Collected data:
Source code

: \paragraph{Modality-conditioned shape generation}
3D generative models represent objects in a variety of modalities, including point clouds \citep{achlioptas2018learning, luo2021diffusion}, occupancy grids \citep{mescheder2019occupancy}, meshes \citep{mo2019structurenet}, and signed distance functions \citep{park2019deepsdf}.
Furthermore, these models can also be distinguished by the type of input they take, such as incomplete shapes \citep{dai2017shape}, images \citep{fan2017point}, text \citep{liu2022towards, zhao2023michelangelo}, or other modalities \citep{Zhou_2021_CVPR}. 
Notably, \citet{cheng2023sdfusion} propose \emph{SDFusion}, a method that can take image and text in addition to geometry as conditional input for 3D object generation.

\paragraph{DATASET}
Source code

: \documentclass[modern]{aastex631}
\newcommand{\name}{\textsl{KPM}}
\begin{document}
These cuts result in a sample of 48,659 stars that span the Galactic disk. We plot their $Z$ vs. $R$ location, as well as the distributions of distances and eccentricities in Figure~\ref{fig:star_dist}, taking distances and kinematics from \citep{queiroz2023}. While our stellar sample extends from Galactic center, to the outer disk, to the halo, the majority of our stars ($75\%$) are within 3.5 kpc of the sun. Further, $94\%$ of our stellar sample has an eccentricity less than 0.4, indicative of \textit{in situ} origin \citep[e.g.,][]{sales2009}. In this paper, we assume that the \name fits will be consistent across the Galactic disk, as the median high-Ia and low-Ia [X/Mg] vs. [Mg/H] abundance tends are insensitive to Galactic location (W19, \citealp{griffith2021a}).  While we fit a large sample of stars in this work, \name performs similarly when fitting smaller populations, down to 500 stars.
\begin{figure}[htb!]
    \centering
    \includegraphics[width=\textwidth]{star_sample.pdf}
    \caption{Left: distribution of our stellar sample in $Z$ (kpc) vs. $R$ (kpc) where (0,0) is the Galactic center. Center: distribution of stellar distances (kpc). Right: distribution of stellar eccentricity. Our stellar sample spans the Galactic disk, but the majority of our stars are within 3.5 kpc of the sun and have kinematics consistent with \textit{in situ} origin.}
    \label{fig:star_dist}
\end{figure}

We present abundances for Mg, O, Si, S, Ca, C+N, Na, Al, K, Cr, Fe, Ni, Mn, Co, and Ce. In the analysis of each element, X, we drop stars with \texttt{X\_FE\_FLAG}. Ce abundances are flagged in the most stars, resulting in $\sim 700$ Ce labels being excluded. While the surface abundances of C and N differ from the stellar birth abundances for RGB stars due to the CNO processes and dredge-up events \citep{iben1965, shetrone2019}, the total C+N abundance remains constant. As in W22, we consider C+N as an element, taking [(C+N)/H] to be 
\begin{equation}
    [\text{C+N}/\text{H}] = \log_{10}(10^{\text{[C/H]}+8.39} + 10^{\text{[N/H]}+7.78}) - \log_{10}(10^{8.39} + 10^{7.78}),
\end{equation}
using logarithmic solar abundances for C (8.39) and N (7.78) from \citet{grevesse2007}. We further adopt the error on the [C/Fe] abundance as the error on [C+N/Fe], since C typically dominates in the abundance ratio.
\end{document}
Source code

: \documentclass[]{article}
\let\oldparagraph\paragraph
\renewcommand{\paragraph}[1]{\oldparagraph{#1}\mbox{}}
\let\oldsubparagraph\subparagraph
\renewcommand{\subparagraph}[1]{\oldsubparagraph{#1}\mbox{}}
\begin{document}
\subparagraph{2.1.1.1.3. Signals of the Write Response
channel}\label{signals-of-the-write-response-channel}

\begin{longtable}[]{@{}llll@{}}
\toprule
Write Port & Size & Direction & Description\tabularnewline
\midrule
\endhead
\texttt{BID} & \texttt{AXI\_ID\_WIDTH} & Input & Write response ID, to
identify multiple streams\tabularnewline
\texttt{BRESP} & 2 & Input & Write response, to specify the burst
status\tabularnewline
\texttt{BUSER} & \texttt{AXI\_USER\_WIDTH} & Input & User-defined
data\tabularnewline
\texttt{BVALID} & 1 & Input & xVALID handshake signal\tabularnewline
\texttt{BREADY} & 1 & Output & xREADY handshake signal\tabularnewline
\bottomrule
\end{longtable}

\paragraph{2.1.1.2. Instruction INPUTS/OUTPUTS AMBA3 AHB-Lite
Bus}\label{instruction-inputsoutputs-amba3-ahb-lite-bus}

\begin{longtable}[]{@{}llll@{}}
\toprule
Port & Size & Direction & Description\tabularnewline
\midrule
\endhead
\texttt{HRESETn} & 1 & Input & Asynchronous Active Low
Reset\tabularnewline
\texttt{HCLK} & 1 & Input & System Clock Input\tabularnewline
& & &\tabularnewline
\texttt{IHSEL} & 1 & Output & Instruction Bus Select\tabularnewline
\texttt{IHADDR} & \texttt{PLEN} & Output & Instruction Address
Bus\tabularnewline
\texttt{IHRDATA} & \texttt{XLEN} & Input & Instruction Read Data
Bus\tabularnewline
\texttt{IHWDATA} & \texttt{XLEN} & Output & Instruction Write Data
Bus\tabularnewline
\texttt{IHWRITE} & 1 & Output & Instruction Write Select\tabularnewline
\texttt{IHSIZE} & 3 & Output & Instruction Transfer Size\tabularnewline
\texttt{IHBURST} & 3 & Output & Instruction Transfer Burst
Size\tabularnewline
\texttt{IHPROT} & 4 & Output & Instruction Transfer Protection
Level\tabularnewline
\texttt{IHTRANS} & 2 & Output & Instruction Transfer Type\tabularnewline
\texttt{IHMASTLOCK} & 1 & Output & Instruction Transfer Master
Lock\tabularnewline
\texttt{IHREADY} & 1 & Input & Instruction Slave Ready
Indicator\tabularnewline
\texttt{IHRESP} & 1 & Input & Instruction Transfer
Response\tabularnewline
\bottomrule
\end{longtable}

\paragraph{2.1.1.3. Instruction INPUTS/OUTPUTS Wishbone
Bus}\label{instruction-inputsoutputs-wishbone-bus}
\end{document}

Problem to solve
Word for word, repeat every record.

Task output
Source code

: \paragraph{Modality-conditioned shape generation}
3D generative models represent objects in a variety of modalities, including point clouds \citep{achlioptas2018learning, luo2021diffusion}, occupancy grids \citep{mescheder2019occupancy}, meshes \citep{mo2019structurenet}, and signed distance functions \citep{park2019deepsdf}.
Furthermore, these models can also be distinguished by the type of input they take, such as incomplete shapes \citep{dai2017shape}, images \citep{fan2017point}, text \citep{liu2022towards, zhao2023michelangelo}, or other modalities \citep{Zhou_2021_CVPR}. 
Notably, \citet{cheng2023sdfusion} propose \emph{SDFusion}, a method that can take image and text in addition to geometry as conditional input for 3D object generation.

\paragraph{DATASET}
Source code

: \documentclass[modern]{aastex631}
\newcommand{\name}{\textsl{KPM}}
\begin{document}
These cuts result in a sample of 48,659 stars that span the Galactic disk. We plot their $Z$ vs. $R$ location, as well as the distributions of distances and eccentricities in Figure~\ref{fig:star_dist}, taking distances and kinematics from \citep{queiroz2023}. While our stellar sample extends from Galactic center, to the outer disk, to the halo, the majority of our stars ($75\%$) are within 3.5 kpc of the sun. Further, $94\%$ of our stellar sample has an eccentricity less than 0.4, indicative of \textit{in situ} origin \citep[e.g.,][]{sales2009}. In this paper, we assume that the \name fits will be consistent across the Galactic disk, as the median high-Ia and low-Ia [X/Mg] vs. [Mg/H] abundance tends are insensitive to Galactic location (W19, \citealp{griffith2021a}).  While we fit a large sample of stars in this work, \name performs similarly when fitting smaller populations, down to 500 stars.
\begin{figure}[htb!]
    \centering
    \includegraphics[width=\textwidth]{star_sample.pdf}
    \caption{Left: distribution of our stellar sample in $Z$ (kpc) vs. $R$ (kpc) where (0,0) is the Galactic center. Center: distribution of stellar distances (kpc). Right: distribution of stellar eccentricity. Our stellar sample spans the Galactic disk, but the majority of our stars are within 3.5 kpc of the sun and have kinematics consistent with \textit{in situ} origin.}
    \label{fig:star_dist}
\end{figure}

We present abundances for Mg, O, Si, S, Ca, C+N, Na, Al, K, Cr, Fe, Ni, Mn, Co, and Ce. In the analysis of each element, X, we drop stars with \texttt{X\_FE\_FLAG}. Ce abundances are flagged in the most stars, resulting in $\sim 700$ Ce labels being excluded. While the surface abundances of C and N differ from the stellar birth abundances for RGB stars due to the CNO processes and dredge-up events \citep{iben1965, shetrone2019}, the total C+N abundance remains constant. As in W22, we consider C+N as an element, taking [(C+N)/H] to be 
\begin{equation}
    [\text{C+N}/\text{H}] = \log_{10}(10^{\text{[C/H]}+8.39} + 10^{\text{[N/H]}+7.78}) - \log_{10}(10^{8.39} + 10^{7.78}),
\end{equation}
using logarithmic solar abundances for C (8.39) and N (7.78) from \citet{grevesse2007}. We further adopt the error on the [C/Fe] abundance as the error on [C+N/Fe], since C typically dominates in the abundance ratio.
\end{document}
Source code

: \documentclass[]{article}
\let\oldparagraph\paragraph
\renewcommand{\paragraph}[1]{\oldparagraph{#1}\mbox{}}
\let\oldsubparagraph\subparagraph
\renewcommand{\subparagraph}[1]{\oldsubparagraph{#1}\mbox{}}
\begin{document}
\subparagraph{2.1.1.1.3. Signals of the Write Response
channel}\label{signals-of-the-write-response-channel}

\begin{longtable}[]{@{}llll@{}}
\toprule
Write Port & Size & Direction & Description\tabularnewline
\midrule
\endhead
\texttt{BID} & \texttt{AXI\_ID\_WIDTH} & Input & Write response ID, to
identify multiple streams\tabularnewline
\texttt{BRESP} & 2 & Input & Write response, to specify the burst
status\tabularnewline
\texttt{BUSER} & \texttt{AXI\_USER\_WIDTH} & Input & User-defined
data\tabularnewline
\texttt{BVALID} & 1 & Input & xVALID handshake signal\tabularnewline
\texttt{BREADY} & 1 & Output & xREADY handshake signal\tabularnewline
\bottomrule
\end{longtable}

\paragraph{2.1.1.2. Instruction INPUTS/OUTPUTS AMBA3 AHB-Lite
Bus}\label{instruction-inputsoutputs-amba3-ahb-lite-bus}

\begin{longtable}[]{@{}llll@{}}
\toprule
Port & Size & Direction & Description\tabularnewline
\midrule
\endhead
\texttt{HRESETn} & 1 & Input & Asynchronous Active Low
Reset\tabularnewline
\texttt{HCLK} & 1 & Input & System Clock Input\tabularnewline
& & &\tabularnewline
\texttt{IHSEL} & 1 & Output & Instruction Bus Select\tabularnewline
\texttt{IHADDR} & \texttt{PLEN} & Output & Instruction Address
Bus\tabularnewline
\texttt{IHRDATA} & \texttt{XLEN} & Input & Instruction Read Data
Bus\tabularnewline
\texttt{IHWDATA} & \texttt{XLEN} & Output & Instruction Write Data
Bus\tabularnewline
\texttt{IHWRITE} & 1 & Output & Instruction Write Select\tabularnewline
\texttt{IHSIZE} & 3 & Output & Instruction Transfer Size\tabularnewline
\texttt{IHBURST} & 3 & Output & Instruction Transfer Burst
Size\tabularnewline
\texttt{IHPROT} & 4 & Output & Instruction Transfer Protection
Level\tabularnewline
\texttt{IHTRANS} & 2 & Output & Instruction Transfer Type\tabularnewline
\texttt{IHMASTLOCK} & 1 & Output & Instruction Transfer Master
Lock\tabularnewline
\texttt{IHREADY} & 1 & Input & Instruction Slave Ready
Indicator\tabularnewline
\texttt{IHRESP} & 1 & Input & Instruction Transfer
Response\tabularnewline
\bottomrule
\end{longtable}

\paragraph{2.1.1.3. Instruction INPUTS/OUTPUTS Wishbone
Bus}\label{instruction-inputsoutputs-wishbone-bus}
\end{document}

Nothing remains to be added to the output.